George Washington: A Life in Books by Kevin J. Hayes
So here you are, reading a book review about a book about the history of George Washington’s books. It’s hard to get more meta than that. In all seriousness, though, this was an interesting angle for a history/biography about the first president of the United States.
Working roughly in chronological order, Hayes takes us through the library at Mount Vernon. We start with Washington’s earliest books (collections of devotions by famous preachers), and move from there to travel guides, reference books, abolitionist tracts (though he regrettably never used his considerable political influence to address the injustice of slavery, in his personal dealings Washington was an abolitionist), popular fiction, and military books.
Hayes introduces us to a man born in the American colonies, and denied a “proper” English education.
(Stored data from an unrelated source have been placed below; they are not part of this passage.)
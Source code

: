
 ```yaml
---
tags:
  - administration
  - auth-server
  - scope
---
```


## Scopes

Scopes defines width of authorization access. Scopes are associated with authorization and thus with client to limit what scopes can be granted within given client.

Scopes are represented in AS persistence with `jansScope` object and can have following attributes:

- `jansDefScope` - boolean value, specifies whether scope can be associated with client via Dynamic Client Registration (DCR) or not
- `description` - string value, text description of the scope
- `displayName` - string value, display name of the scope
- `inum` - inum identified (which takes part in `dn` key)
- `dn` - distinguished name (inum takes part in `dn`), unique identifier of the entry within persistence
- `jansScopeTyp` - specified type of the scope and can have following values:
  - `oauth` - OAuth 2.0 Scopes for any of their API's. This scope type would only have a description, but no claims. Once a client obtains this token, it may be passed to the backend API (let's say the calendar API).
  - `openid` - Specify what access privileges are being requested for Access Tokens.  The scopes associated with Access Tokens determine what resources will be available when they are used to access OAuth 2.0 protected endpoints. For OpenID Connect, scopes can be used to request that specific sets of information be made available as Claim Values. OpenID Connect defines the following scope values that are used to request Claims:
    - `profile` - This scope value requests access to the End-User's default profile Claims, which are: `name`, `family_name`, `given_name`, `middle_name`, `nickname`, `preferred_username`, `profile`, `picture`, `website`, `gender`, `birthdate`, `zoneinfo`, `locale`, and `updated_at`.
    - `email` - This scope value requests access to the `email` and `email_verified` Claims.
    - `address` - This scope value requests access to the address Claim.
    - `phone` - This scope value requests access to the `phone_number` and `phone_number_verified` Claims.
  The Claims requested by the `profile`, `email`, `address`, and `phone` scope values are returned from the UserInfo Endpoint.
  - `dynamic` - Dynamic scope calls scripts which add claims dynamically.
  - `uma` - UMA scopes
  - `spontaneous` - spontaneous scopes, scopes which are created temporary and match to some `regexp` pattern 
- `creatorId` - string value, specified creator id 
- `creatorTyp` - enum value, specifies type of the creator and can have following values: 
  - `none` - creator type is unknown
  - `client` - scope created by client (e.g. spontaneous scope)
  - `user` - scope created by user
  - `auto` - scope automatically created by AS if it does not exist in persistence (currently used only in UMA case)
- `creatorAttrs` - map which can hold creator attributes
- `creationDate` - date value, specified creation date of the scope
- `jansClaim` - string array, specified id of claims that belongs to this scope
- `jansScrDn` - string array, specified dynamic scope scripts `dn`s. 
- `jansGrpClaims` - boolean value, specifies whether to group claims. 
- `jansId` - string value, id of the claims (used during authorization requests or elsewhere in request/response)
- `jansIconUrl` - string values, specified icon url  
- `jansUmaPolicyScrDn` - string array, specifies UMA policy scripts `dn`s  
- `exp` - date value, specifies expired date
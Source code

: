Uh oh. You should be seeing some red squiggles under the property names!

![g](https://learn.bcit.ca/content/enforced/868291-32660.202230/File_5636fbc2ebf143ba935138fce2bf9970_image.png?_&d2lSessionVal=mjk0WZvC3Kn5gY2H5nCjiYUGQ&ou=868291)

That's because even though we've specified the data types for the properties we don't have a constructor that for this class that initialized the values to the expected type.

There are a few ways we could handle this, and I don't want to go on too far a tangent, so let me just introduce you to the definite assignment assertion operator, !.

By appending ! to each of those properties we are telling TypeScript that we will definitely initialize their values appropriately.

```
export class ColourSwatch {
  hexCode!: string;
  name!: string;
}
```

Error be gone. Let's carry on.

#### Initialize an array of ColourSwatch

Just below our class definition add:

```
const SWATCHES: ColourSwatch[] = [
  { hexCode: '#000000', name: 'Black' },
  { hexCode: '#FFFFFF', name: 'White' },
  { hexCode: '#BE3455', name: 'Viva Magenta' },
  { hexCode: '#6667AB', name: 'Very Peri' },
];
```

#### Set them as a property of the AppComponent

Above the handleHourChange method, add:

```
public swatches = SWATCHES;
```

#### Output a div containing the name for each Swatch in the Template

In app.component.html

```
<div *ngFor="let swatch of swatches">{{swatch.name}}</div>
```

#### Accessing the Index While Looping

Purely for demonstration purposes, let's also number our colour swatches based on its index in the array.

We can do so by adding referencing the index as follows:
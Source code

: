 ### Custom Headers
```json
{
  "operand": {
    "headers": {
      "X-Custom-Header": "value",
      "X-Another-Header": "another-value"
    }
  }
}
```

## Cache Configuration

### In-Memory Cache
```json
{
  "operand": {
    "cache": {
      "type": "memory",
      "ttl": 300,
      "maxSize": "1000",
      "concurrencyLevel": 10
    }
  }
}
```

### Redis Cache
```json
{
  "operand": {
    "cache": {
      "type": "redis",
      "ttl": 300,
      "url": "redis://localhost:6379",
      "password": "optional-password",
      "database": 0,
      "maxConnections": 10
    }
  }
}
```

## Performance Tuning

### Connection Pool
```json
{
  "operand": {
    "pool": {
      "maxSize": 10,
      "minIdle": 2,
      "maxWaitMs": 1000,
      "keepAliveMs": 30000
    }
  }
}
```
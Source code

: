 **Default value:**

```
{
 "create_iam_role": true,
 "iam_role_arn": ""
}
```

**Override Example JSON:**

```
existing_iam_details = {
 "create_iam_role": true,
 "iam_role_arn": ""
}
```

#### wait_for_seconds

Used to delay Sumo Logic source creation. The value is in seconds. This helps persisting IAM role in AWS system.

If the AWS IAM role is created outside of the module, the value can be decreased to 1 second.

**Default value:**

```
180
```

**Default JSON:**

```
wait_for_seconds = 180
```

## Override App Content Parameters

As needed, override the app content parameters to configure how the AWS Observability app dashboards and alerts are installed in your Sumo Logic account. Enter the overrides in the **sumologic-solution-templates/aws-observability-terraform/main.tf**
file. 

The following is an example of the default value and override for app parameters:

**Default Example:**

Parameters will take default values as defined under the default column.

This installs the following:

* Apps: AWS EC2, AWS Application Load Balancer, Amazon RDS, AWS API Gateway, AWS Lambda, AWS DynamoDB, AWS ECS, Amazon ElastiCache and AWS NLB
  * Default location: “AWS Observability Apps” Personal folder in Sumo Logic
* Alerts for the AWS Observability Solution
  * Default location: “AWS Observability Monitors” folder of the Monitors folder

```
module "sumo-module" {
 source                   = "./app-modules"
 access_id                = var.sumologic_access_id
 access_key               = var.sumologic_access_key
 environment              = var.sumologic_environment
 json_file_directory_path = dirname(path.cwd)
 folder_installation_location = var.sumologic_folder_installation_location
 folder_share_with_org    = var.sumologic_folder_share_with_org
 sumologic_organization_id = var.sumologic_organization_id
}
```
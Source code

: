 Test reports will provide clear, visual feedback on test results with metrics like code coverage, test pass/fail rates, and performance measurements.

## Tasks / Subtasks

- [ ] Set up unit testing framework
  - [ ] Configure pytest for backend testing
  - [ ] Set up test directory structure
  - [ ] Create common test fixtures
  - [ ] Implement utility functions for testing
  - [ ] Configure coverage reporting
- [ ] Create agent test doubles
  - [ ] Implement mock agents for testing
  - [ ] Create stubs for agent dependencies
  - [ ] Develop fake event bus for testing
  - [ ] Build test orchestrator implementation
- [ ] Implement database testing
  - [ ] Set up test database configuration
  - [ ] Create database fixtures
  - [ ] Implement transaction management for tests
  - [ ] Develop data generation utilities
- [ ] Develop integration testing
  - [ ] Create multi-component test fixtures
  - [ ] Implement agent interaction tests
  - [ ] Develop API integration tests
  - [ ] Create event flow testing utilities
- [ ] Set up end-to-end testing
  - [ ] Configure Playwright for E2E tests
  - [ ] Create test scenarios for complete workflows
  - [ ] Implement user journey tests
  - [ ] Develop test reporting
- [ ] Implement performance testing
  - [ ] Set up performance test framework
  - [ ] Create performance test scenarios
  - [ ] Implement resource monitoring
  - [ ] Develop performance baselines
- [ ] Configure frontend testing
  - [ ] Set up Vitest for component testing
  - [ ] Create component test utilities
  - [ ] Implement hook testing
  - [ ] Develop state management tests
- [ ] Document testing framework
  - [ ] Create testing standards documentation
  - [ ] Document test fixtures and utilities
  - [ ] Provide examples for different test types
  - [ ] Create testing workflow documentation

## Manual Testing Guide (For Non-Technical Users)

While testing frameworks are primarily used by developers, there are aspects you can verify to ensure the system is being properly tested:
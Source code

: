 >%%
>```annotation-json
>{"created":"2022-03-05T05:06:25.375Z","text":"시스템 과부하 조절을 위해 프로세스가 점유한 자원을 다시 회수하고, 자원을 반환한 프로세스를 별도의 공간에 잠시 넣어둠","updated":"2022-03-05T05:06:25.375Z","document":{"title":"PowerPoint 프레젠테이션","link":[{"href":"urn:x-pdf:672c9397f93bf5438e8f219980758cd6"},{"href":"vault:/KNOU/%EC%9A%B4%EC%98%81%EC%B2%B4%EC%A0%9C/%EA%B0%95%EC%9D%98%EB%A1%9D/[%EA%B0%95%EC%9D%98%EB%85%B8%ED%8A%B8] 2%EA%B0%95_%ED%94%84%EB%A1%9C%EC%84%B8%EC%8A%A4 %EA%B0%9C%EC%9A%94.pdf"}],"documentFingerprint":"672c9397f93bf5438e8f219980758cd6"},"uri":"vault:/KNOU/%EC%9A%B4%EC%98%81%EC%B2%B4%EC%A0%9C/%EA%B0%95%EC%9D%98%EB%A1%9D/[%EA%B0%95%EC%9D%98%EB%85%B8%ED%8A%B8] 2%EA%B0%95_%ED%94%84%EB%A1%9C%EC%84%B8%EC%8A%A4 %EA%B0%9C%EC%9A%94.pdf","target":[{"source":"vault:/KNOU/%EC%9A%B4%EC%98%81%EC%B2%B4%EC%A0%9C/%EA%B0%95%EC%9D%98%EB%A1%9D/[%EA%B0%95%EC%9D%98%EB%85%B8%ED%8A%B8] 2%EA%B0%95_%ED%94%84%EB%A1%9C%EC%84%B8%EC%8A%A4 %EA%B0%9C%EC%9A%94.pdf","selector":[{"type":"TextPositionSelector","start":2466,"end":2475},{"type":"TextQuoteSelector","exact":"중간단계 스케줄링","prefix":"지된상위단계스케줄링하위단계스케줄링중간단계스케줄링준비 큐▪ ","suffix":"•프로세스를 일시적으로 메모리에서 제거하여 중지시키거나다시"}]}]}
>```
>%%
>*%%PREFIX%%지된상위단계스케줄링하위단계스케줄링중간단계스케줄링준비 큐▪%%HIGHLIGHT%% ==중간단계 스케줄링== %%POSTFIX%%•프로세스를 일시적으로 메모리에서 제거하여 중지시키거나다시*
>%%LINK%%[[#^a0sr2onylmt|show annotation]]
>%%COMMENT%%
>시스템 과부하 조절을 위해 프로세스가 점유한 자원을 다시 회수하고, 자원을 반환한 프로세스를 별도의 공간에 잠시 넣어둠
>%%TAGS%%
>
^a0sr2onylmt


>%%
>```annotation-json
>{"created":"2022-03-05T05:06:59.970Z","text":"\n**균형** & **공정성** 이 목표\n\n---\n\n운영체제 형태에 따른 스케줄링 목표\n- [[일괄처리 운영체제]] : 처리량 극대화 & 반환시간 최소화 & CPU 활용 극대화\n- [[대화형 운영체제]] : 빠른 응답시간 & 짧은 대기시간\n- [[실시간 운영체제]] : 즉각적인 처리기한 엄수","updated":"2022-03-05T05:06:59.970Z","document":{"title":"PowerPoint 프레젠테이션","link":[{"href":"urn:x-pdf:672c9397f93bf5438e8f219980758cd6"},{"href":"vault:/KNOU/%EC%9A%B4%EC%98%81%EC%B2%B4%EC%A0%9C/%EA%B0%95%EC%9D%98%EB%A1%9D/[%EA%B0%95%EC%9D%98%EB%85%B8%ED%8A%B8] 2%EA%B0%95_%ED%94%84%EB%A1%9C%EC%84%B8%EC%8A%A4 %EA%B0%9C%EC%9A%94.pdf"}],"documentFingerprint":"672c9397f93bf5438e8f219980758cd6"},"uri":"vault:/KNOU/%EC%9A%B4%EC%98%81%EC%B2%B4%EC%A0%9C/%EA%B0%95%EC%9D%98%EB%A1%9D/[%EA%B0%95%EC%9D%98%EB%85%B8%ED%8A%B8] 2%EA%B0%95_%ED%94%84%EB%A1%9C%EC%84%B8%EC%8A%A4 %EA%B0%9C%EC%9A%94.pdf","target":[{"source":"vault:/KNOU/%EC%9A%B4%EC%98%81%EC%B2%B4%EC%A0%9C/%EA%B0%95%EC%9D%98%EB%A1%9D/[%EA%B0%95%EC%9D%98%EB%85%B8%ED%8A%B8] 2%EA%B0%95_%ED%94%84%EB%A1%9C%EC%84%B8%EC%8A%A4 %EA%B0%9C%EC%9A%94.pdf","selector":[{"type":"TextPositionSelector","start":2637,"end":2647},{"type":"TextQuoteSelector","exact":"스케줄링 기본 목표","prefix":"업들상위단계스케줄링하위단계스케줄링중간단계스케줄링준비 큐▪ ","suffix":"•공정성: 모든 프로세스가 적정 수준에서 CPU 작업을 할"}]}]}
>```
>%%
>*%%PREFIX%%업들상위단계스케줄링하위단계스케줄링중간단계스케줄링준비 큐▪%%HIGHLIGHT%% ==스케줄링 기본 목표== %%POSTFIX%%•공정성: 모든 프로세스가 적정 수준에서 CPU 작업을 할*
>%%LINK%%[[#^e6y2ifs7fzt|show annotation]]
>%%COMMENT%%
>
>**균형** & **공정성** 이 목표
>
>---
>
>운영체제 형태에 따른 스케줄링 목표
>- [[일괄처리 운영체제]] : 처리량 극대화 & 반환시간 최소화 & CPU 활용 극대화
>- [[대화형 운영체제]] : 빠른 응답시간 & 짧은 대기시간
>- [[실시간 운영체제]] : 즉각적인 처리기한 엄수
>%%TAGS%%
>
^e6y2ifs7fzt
In order to compensate for an education he perceived as lacking, Washington would embark on a lifetime quest of self-improvement. He actively sought out books to deepen his understanding of the physical, spiritual, and literary worlds. His passion for books and for reading would remain undiminished throughout his life.
George Washington has deservedly been the subject of countless biographies. Approaching his life from the direction of his library is both refreshing and educational. While some of the conclusions the author draws based on the content of the Mount Vernon library shelves seems a bit reaching, on the whole this is a fascinating look at one of the Founding Fathers of the United States.
A copy of this book was provided by the publisher in exchange for an honest review.